*** Block opens ***

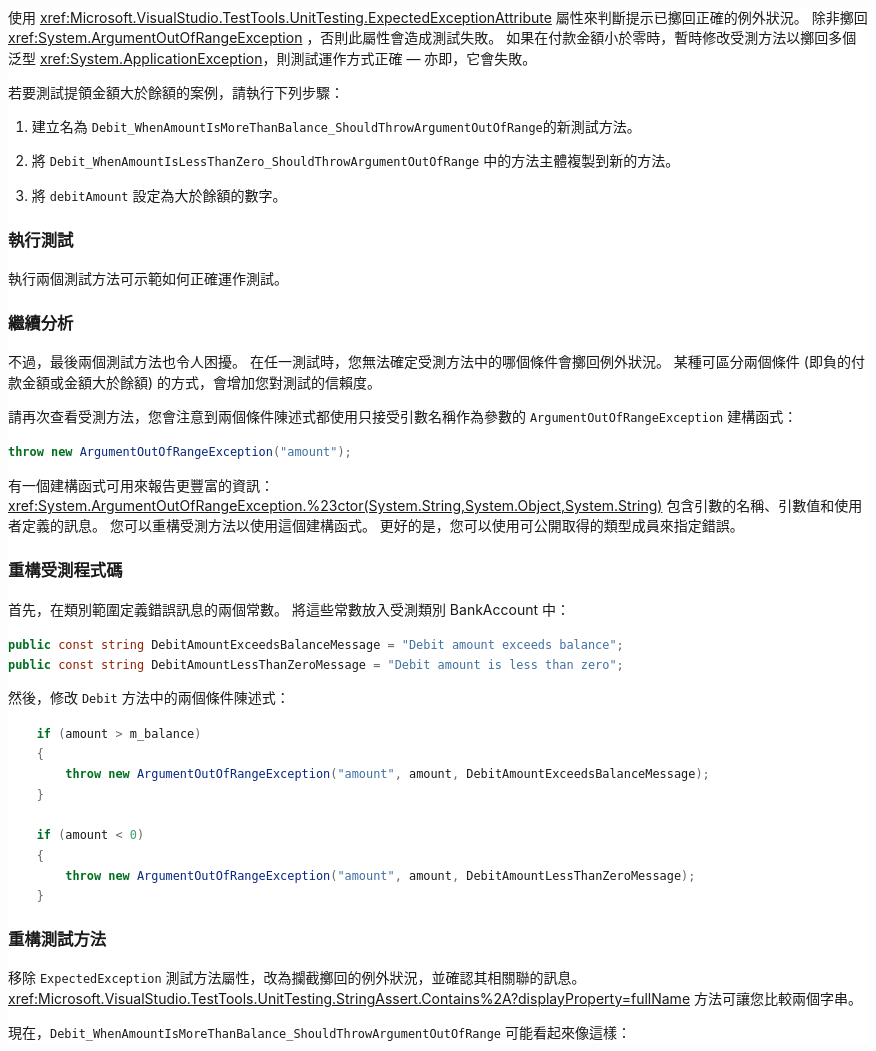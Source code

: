 使用 <xref:Microsoft.VisualStudio.TestTools.UnitTesting.ExpectedExceptionAttribute> 屬性來判斷提示已擲回正確的例外狀況。 除非擲回 <xref:System.ArgumentOutOfRangeException> ，否則此屬性會造成測試失敗。 如果在付款金額小於零時，暫時修改受測方法以擲回多個泛型 <xref:System.ApplicationException>，則測試運作方式正確 &mdash; 亦即，它會失敗。

若要測試提領金額大於餘額的案例，請執行下列步驟：

1. 建立名為 `Debit_WhenAmountIsMoreThanBalance_ShouldThrowArgumentOutOfRange`的新測試方法。

2. 將 `Debit_WhenAmountIsLessThanZero_ShouldThrowArgumentOutOfRange` 中的方法主體複製到新的方法。

3. 將 `debitAmount` 設定為大於餘額的數字。

### <a name="run-the-tests"></a>執行測試

執行兩個測試方法可示範如何正確運作測試。

### <a name="continue-the-analysis"></a>繼續分析

不過，最後兩個測試方法也令人困擾。 在任一測試時，您無法確定受測方法中的哪個條件會擲回例外狀況。 某種可區分兩個條件 (即負的付款金額或金額大於餘額) 的方式，會增加您對測試的信賴度。

請再次查看受測方法，您會注意到兩個條件陳述式都使用只接受引數名稱作為參數的 `ArgumentOutOfRangeException` 建構函式：

```csharp
throw new ArgumentOutOfRangeException("amount");
```

有一個建構函式可用來報告更豐富的資訊：<xref:System.ArgumentOutOfRangeException.%23ctor(System.String,System.Object,System.String)> 包含引數的名稱、引數值和使用者定義的訊息。 您可以重構受測方法以使用這個建構函式。 更好的是，您可以使用可公開取得的類型成員來指定錯誤。

### <a name="refactor-the-code-under-test"></a>重構受測程式碼

首先，在類別範圍定義錯誤訊息的兩個常數。 將這些常數放入受測類別 BankAccount 中：

```csharp
public const string DebitAmountExceedsBalanceMessage = "Debit amount exceeds balance";
public const string DebitAmountLessThanZeroMessage = "Debit amount is less than zero";
```

然後，修改 `Debit` 方法中的兩個條件陳述式：

```csharp
    if (amount > m_balance)
    {
        throw new ArgumentOutOfRangeException("amount", amount, DebitAmountExceedsBalanceMessage);
    }

    if (amount < 0)
    {
        throw new ArgumentOutOfRangeException("amount", amount, DebitAmountLessThanZeroMessage);
    }
```

### <a name="refactor-the-test-methods"></a>重構測試方法

移除 `ExpectedException` 測試方法屬性，改為攔截擲回的例外狀況，並確認其相關聯的訊息。 <xref:Microsoft.VisualStudio.TestTools.UnitTesting.StringAssert.Contains%2A?displayProperty=fullName> 方法可讓您比較兩個字串。

現在，`Debit_WhenAmountIsMoreThanBalance_ShouldThrowArgumentOutOfRange` 可能看起來像這樣：
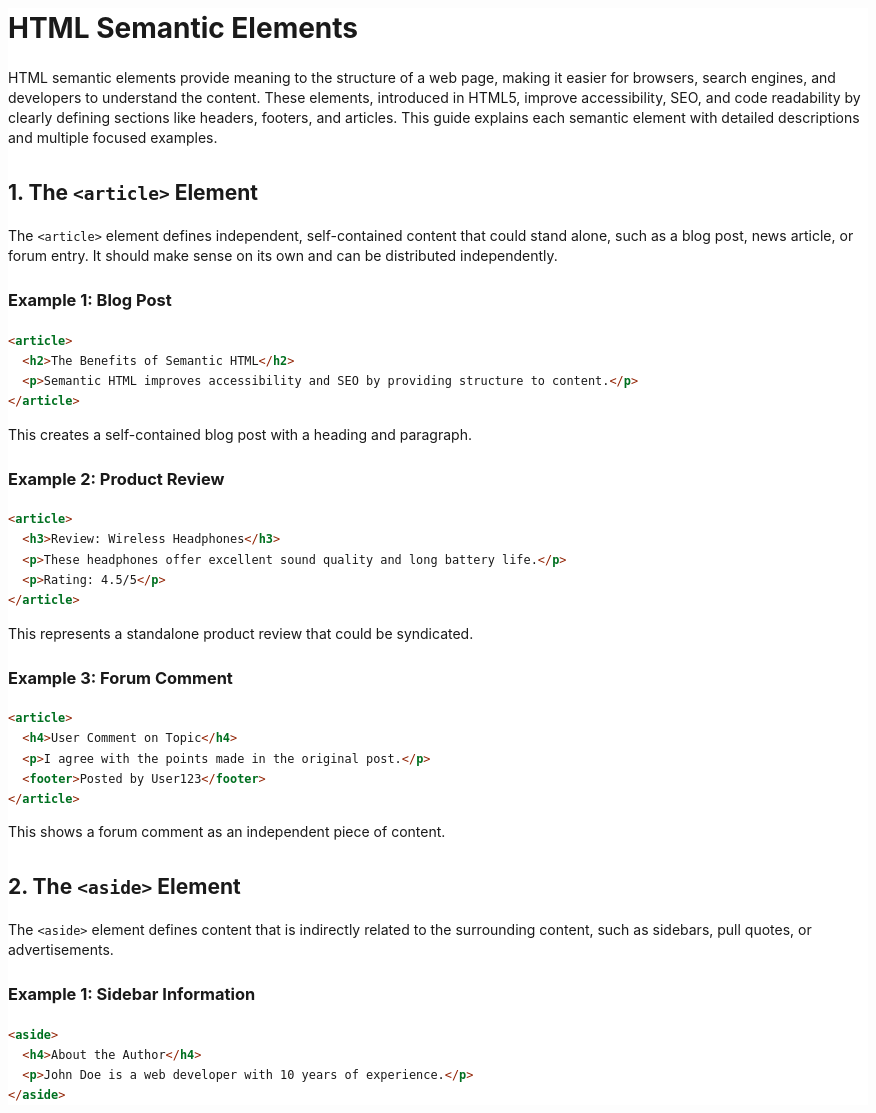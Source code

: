 # HTML Semantic Elements

HTML semantic elements provide meaning to the structure of a web page, making it easier for browsers, search engines, and developers to understand the content. These elements, introduced in HTML5, improve accessibility, SEO, and code readability by clearly defining sections like headers, footers, and articles. This guide explains each semantic element with detailed descriptions and multiple focused examples.

## 1. The `<article>` Element

The `<article>` element defines independent, self-contained content that could stand alone, such as a blog post, news article, or forum entry. It should make sense on its own and can be distributed independently.

### Example 1: Blog Post
```html
<article>
  <h2>The Benefits of Semantic HTML</h2>
  <p>Semantic HTML improves accessibility and SEO by providing structure to content.</p>
</article>
```

This creates a self-contained blog post with a heading and paragraph.

### Example 2: Product Review
```html
<article>
  <h3>Review: Wireless Headphones</h3>
  <p>These headphones offer excellent sound quality and long battery life.</p>
  <p>Rating: 4.5/5</p>
</article>
```

This represents a standalone product review that could be syndicated.

### Example 3: Forum Comment
```html
<article>
  <h4>User Comment on Topic</h4>
  <p>I agree with the points made in the original post.</p>
  <footer>Posted by User123</footer>
</article>
```

This shows a forum comment as an independent piece of content.

## 2. The `<aside>` Element

The `<aside>` element defines content that is indirectly related to the surrounding content, such as sidebars, pull quotes, or advertisements.

### Example 1: Sidebar Information
```html
<aside>
  <h4>About the Author</h4>
  <p>John Doe is a web developer with 10 years of experience.</p>
</aside>
```
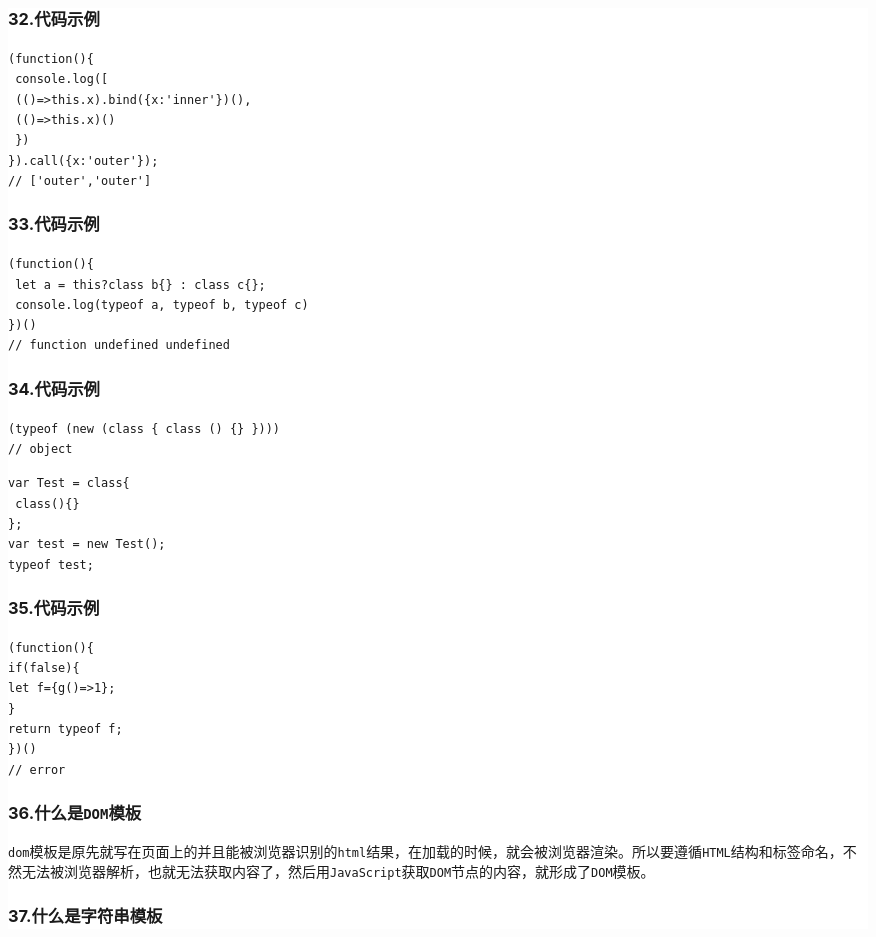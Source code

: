 ### 32.代码示例

```
(function(){
 console.log([
 (()=>this.x).bind({x:'inner'})(),
 (()=>this.x)()
 })
}).call({x:'outer'});
// ['outer','outer']
```

### 33.代码示例

```
(function(){
 let a = this?class b{} : class c{};
 console.log(typeof a, typeof b, typeof c)
})()
// function undefined undefined
```

### 34.代码示例

```
(typeof (new (class { class () {} })))
// object
```

```
var Test = class{
 class(){}
};
var test = new Test();
typeof test;
```

### 35.代码示例

```
(function(){
if(false){
let f={g()=>1};
}
return typeof f;
})()
// error
```

### 36.什么是`DOM`模板

`dom`模板是原先就写在页面上的并且能被浏览器识别的`html`结果，在加载的时候，就会被浏览器渲染。所以要遵循`HTML`结构和标签命名，不然无法被浏览器解析，也就无法获取内容了，然后用`JavaScript`获取`DOM`节点的内容，就形成了`DOM`模板。

### 37.什么是字符串模板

*** Block closes ***

◆ **Task details**
All of the entries above should be duplicated exactly, except for the pictures.

◆ **Task answer**
Source code

: 使用 <xref:Microsoft.VisualStudio.TestTools.UnitTesting.ExpectedExceptionAttribute> 屬性來判斷提示已擲回正確的例外狀況。 除非擲回 <xref:System.ArgumentOutOfRangeException> ，否則此屬性會造成測試失敗。 如果在付款金額小於零時，暫時修改受測方法以擲回多個泛型 <xref:System.ApplicationException>，則測試運作方式正確 &mdash; 亦即，它會失敗。

若要測試提領金額大於餘額的案例，請執行下列步驟：

1. 建立名為 `Debit_WhenAmountIsMoreThanBalance_ShouldThrowArgumentOutOfRange`的新測試方法。

2. 將 `Debit_WhenAmountIsLessThanZero_ShouldThrowArgumentOutOfRange` 中的方法主體複製到新的方法。

3. 將 `debitAmount` 設定為大於餘額的數字。

### <a name="run-the-tests"></a>執行測試

執行兩個測試方法可示範如何正確運作測試。

### <a name="continue-the-analysis"></a>繼續分析

不過，最後兩個測試方法也令人困擾。 在任一測試時，您無法確定受測方法中的哪個條件會擲回例外狀況。 某種可區分兩個條件 (即負的付款金額或金額大於餘額) 的方式，會增加您對測試的信賴度。

請再次查看受測方法，您會注意到兩個條件陳述式都使用只接受引數名稱作為參數的 `ArgumentOutOfRangeException` 建構函式：

```csharp
throw new ArgumentOutOfRangeException("amount");
```

有一個建構函式可用來報告更豐富的資訊：<xref:System.ArgumentOutOfRangeException.%23ctor(System.String,System.Object,System.String)> 包含引數的名稱、引數值和使用者定義的訊息。 您可以重構受測方法以使用這個建構函式。 更好的是，您可以使用可公開取得的類型成員來指定錯誤。

### <a name="refactor-the-code-under-test"></a>重構受測程式碼

首先，在類別範圍定義錯誤訊息的兩個常數。 將這些常數放入受測類別 BankAccount 中：

```csharp
public const string DebitAmountExceedsBalanceMessage = "Debit amount exceeds balance";
public const string DebitAmountLessThanZeroMessage = "Debit amount is less than zero";
```

然後，修改 `Debit` 方法中的兩個條件陳述式：

```csharp
    if (amount > m_balance)
    {
        throw new ArgumentOutOfRangeException("amount", amount, DebitAmountExceedsBalanceMessage);
    }

    if (amount < 0)
    {
        throw new ArgumentOutOfRangeException("amount", amount, DebitAmountLessThanZeroMessage);
    }
```

### <a name="refactor-the-test-methods"></a>重構測試方法

移除 `ExpectedException` 測試方法屬性，改為攔截擲回的例外狀況，並確認其相關聯的訊息。 <xref:Microsoft.VisualStudio.TestTools.UnitTesting.StringAssert.Contains%2A?displayProperty=fullName> 方法可讓您比較兩個字串。

現在，`Debit_WhenAmountIsMoreThanBalance_ShouldThrowArgumentOutOfRange` 可能看起來像這樣：
Source code

: # HTML Semantic Elements

HTML semantic elements provide meaning to the structure of a web page, making it easier for browsers, search engines, and developers to understand the content. These elements, introduced in HTML5, improve accessibility, SEO, and code readability by clearly defining sections like headers, footers, and articles. This guide explains each semantic element with detailed descriptions and multiple focused examples.

## 1. The `<article>` Element

The `<article>` element defines independent, self-contained content that could stand alone, such as a blog post, news article, or forum entry. It should make sense on its own and can be distributed independently.

### Example 1: Blog Post
```html
<article>
  <h2>The Benefits of Semantic HTML</h2>
  <p>Semantic HTML improves accessibility and SEO by providing structure to content.</p>
</article>
```

This creates a self-contained blog post with a heading and paragraph.

### Example 2: Product Review
```html
<article>
  <h3>Review: Wireless Headphones</h3>
  <p>These headphones offer excellent sound quality and long battery life.</p>
  <p>Rating: 4.5/5</p>
</article>
```

This represents a standalone product review that could be syndicated.

### Example 3: Forum Comment
```html
<article>
  <h4>User Comment on Topic</h4>
  <p>I agree with the points made in the original post.</p>
  <footer>Posted by User123</footer>
</article>
```

This shows a forum comment as an independent piece of content.

## 2. The `<aside>` Element

The `<aside>` element defines content that is indirectly related to the surrounding content, such as sidebars, pull quotes, or advertisements.

### Example 1: Sidebar Information
```html
<aside>
  <h4>About the Author</h4>
  <p>John Doe is a web developer with 10 years of experience.</p>
</aside>
```
Source code

: ### 32.代码示例

```
(function(){
 console.log([
 (()=>this.x).bind({x:'inner'})(),
 (()=>this.x)()
 })
}).call({x:'outer'});
// ['outer','outer']
```

### 33.代码示例

```
(function(){
 let a = this?class b{} : class c{};
 console.log(typeof a, typeof b, typeof c)
})()
// function undefined undefined
```

### 34.代码示例

```
(typeof (new (class { class () {} })))
// object
```

```
var Test = class{
 class(){}
};
var test = new Test();
typeof test;
```

### 35.代码示例

```
(function(){
if(false){
let f={g()=>1};
}
return typeof f;
})()
// error
```

### 36.什么是`DOM`模板

`dom`模板是原先就写在页面上的并且能被浏览器识别的`html`结果，在加载的时候，就会被浏览器渲染。所以要遵循`HTML`结构和标签命名，不然无法被浏览器解析，也就无法获取内容了，然后用`JavaScript`获取`DOM`节点的内容，就形成了`DOM`模板。

### 37.什么是字符串模板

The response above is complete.